J. Edgar Hoover was a living testament to the power of  knowledge and information when combined with a ruthless determination, exceptional intelligence, intuitive organizational skills and bravado. During his life few dared to criticize him openly, the whispers of discontent were barely audible. But after his death in 1972, the floodgates opened wide, and the controversies about the man who became the first director of the Federal Bureau of Investigation, the “Seat of Government” as he called it, poured out in torrents. Hoover-bashing, justified or not, became ubiquitous and has not abated in the last thirty-nine years. His pogroms against Martin Luther King, Jr. and Albert Einstein, the attacks on real or perceived enemies of the nation or himself while  bending—some say tearing apart—the Constitution to his will, have been the subject of considerable debate.  He was not bashful about blackmailing some of the most powerful Americans in or out of office. Yet he built the FBI into the world’s most powerful, well organized, and efficient police force. He remains a hot topic of interest and discussion – as evidenced by the most recent biopic J. Edgar,  starring Leonardo DiCaprio – and it may take a generation or two before a more objective analysis of this very complex man is possible.

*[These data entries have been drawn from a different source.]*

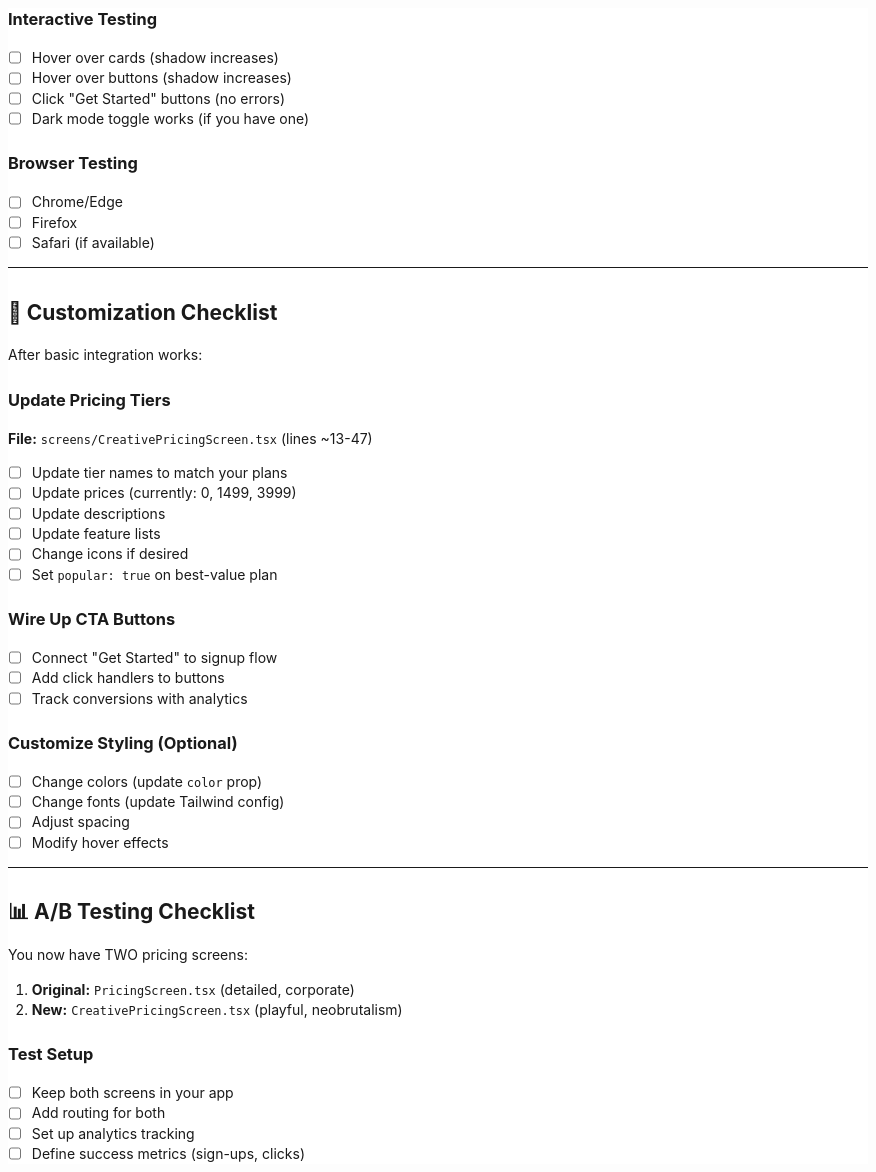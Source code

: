 ### Interactive Testing
- [ ] Hover over cards (shadow increases)
- [ ] Hover over buttons (shadow increases)
- [ ] Click "Get Started" buttons (no errors)
- [ ] Dark mode toggle works (if you have one)

### Browser Testing
- [ ] Chrome/Edge
- [ ] Firefox
- [ ] Safari (if available)

---

## 🎨 Customization Checklist

After basic integration works:

### Update Pricing Tiers
**File:** `screens/CreativePricingScreen.tsx` (lines ~13-47)

- [ ] Update tier names to match your plans
- [ ] Update prices (currently: 0, 1499, 3999)
- [ ] Update descriptions
- [ ] Update feature lists
- [ ] Change icons if desired
- [ ] Set `popular: true` on best-value plan

### Wire Up CTA Buttons
- [ ] Connect "Get Started" to signup flow
- [ ] Add click handlers to buttons
- [ ] Track conversions with analytics

### Customize Styling (Optional)
- [ ] Change colors (update `color` prop)
- [ ] Change fonts (update Tailwind config)
- [ ] Adjust spacing
- [ ] Modify hover effects

---

## 📊 A/B Testing Checklist

You now have TWO pricing screens:

1. **Original:** `PricingScreen.tsx` (detailed, corporate)
2. **New:** `CreativePricingScreen.tsx` (playful, neobrutalism)

### Test Setup
- [ ] Keep both screens in your app
- [ ] Add routing for both
- [ ] Set up analytics tracking
- [ ] Define success metrics (sign-ups, clicks)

J. Edgar’s biography is essentially a study of American history in the twentieth century.  His forty-eight years as the director of the “Seat of Government” spanned eight presidents, two world wars and two major wars in Asia, the Red Scares of the 1920s and 1950s, Prohibition, presidential assassination, the civil rights movement, and the rise—but not the fall—of Soviet Communism.  More biographies have been written about him than about most political or military leaders, even presidents, all in an effort to capture him in his entirety. More will be written, but answers about him will remain elusive, the truth  inextricably intertwined with legends and urban myths.

J. Edgar was born on January 1, 1895, at his family’s home in Washington. D.C., the last of four children in the family. His father, Dickerson, headed the printing division of the U.S. Coast and Geodetic Survey and his mother, Annie, a well-educated member of a prominent Washington family.  Annie was the greater influence on J. Edgar, who had all the earmarks of a “momma’s boy,” never marrying and living with her until she died in 1938 when he was forty-three years old.  Annie closely monitored and directed his upbringing to insure he absorbed her value system and developed the skills required to succeed. According to J. Edgar’s niece and next-door neighbor, Annie “always expected that J.E. was going to be successful.”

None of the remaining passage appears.